Step 1: Adding a counter

Adding a new ticky counter involves copy pasting a little code in a few places. OVERVIEW: ticky ticky profiling is helpful here as it lists all the use sites for counters.

includes/stg/Ticky.h has the list of all counters.
rts/RtsSymbols.c also needs to mention the new counter
rts/Ticky.c needs to print the new counter

The easiest way to do so is to pick an existing counter, check where it occurs and add your counter in the same places. So we could for example grep for TICK_ENT_VIA_NODE.

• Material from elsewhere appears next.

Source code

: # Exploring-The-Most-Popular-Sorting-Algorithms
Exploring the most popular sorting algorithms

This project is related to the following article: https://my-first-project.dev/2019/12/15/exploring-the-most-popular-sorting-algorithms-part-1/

Andi@Horzube MINGW64 /e/ghc_head
$ grep "ENT_VIA_NODE_ctr" . -r -I
./compiler/codeGen/StgCmmTicky.hs:tickyEnterViaNode     = ifTicky $ bumpTickyCounter (fsLit "ENT_VIA_NODE_ctr")
./includes/Cmm.h:#define TICK_ENT_VIA_NODE()             TICK_BUMP(ENT_VIA_NODE_ctr)
./includes/stg/Ticky.h:EXTERN StgInt ENT_VIA_NODE_ctr INIT(0);
./rts/RtsSymbols.c:      SymI_HasProto(ENT_VIA_NODE_ctr)                   \
./rts/Ticky.c:        tot_enters - ENT_VIA_NODE_ctr;
./rts/Ticky.c:  PR_CTR(ENT_VIA_NODE_ctr);

First we add the new counter ENT_SINGLE_ARG_ctr to Ticky.h:

...
EXTERN StgInt ENT_SINGLE_ARG_ctr INIT(0);
...

Then RtsSymbols.c

      ...
      SymI_HasProto(ENT_SINGLE_ARG_ctr)                 \
      ...

We skip Cmm.h as we won’t expose our counter to handwritten Cmm. It’s only temporary. But if you plan to keep the counter around in GHC please also add it there.

Then StgCmmTicky.hs, don’t forget to also export the definition.

tickySingleEvalArg :: FCode ()
tickySingleEvalArg         = ifTicky $ bumpTickyCounter (fsLit "ENT_SINGLE_ARG_ctr")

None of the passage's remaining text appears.